Psychotherapy Effectiveness
psychotherapy questioned by Hans Eysenck in 1952, as he believed that therapy makes people worse and conducted empirical research/found that symptoms only reduced for 40% of psychoanalytic patients. General modern-day conclusion = people have more improvement with therapy than without, but no particular therapy is more effective than another; therapy gives hope, new way of thinking, caring listener. Certain therapies better for certain disorders; push for evidence-based psychotherapy.
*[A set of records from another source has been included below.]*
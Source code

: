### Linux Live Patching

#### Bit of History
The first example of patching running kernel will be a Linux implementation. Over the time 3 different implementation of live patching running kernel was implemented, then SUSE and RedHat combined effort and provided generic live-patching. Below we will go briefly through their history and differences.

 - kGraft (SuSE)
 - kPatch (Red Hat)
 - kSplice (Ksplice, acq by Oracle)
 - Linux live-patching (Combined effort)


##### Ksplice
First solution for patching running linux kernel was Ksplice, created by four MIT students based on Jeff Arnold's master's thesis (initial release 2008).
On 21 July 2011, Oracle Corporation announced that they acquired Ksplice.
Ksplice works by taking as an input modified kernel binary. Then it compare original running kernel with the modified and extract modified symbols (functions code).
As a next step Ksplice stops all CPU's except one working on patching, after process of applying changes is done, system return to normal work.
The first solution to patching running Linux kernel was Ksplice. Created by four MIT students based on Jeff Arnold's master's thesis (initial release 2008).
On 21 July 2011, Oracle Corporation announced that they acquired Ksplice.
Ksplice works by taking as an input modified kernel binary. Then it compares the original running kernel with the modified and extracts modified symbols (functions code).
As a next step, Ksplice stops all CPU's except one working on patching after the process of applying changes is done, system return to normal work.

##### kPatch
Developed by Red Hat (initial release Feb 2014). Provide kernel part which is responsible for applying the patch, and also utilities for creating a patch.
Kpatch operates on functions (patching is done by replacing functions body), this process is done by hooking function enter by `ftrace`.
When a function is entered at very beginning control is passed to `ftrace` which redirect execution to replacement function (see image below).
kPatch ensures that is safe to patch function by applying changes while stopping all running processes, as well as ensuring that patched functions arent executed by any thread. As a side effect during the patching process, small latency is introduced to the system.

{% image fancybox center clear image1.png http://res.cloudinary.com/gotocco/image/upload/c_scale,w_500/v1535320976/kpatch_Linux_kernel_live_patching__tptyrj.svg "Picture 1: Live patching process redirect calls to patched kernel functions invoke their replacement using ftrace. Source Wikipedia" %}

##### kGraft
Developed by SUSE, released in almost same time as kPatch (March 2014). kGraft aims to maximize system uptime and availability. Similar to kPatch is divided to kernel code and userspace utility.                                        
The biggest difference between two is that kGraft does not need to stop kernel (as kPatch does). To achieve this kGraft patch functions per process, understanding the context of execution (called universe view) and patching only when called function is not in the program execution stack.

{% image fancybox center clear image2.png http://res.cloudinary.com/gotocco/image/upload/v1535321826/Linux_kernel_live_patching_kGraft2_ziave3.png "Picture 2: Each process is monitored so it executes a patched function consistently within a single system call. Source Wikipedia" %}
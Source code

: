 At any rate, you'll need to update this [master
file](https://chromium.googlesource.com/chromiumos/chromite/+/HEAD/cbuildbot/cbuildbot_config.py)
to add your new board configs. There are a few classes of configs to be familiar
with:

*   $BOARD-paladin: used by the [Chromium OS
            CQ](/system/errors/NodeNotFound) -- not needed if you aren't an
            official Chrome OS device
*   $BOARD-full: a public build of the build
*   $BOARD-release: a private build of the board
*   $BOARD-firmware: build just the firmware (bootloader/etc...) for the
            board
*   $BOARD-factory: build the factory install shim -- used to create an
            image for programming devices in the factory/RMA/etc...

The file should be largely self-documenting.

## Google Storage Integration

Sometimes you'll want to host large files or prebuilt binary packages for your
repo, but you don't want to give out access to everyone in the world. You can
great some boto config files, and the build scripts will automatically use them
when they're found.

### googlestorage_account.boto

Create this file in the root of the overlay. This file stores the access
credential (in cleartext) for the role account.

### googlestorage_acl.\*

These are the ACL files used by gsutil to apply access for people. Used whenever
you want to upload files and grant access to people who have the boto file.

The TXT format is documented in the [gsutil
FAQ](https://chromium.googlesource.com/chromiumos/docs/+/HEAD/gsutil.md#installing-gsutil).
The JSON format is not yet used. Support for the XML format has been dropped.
Bipolar Depressive Disorder
shift between depression and mania, which is a distinct period of elevated or irritable mood lasting at least 1 week and includes feelings of inflated self-esteem, decreased need for sleep, talkative, racing thoughts, distractibility, increased goal-directed activity, excessive involvement in pleasurable activities with high chance of painful consequences. Treatment focuses on reducing manic episodes, which leads people to not take medication because manic state feels good. Depressive phase easier to recognize; often unnoticed when someone has manic episode because our culture views these attributes as positive.
Sublimation
shift sexual or aggressive impulses to a socially acceptable behavior - considered a positive defense mechanism (e.g. playing rugby when overly aggressive).
Displacement
shifts sexual or aggressive impulses to a more acceptable/less threatening target - redirecting emotion to safer outlet (e.g. kicking wall when you're mad at boss).
Depressive Disorders
symptoms: significant change in one's emotional state, loss of interest in pleasurable activities, sleep and appetite changes, self-reproach. Major depression: symptoms occur for at least 2 weeks and interfere with daily functioning; symptoms exist even in absence of triggering events.
Social Psychology
the study of how people think, influence, and relate to each other. Includes social thinking (how we perceive ourselves and others, what we believe, judgments we make, and our attitudes), social influence (culture, pressures to conform, persuasion, groups of people), and social relations (prejudice, aggression, attraction and intimacy, helping).
Trait Approach
thousands of terms used to describe people's personality traits; looking for patterns of behavior, thought, and emotion; relatively stable and predictable over time/across situations; focuses on describing individual differences and outcomes they predict; less focus on how they develop. Five-factor model: Openness (original, independent, creative, fantasy, imaginative), conscientiousness (careful, reliable, hardworking, organized, doesn't mean they're thoughtful of others' feelings), extraversion (sociable, excitement-seeking, assertive, express positive emotions), agreeableness (good-natured, trusting, courteous, affectionate), neuroticism (anxious, depressed, hostile, impulsive).
Self-Monitoring
whether or not you have control over your behavior in social situations. High self-monitors: adjust behavior in response to external social situations, tactful and adaptable but may act in ways or express attitudes they don't truly believe in, tend to have different groups of friends for different activities, respond to image-oriented advertising. Low Self-Monitors: internally guided, don't tend to adjust behavior to match situation, honest and straightforward but also rigid and stubborn, tend to have same strong group of friends, respond to quality-oriented advertising.
Projection
you accuse someone else of having your socially unacceptable thoughts (unconscious) because you don't want to acknowledge your own thoughts.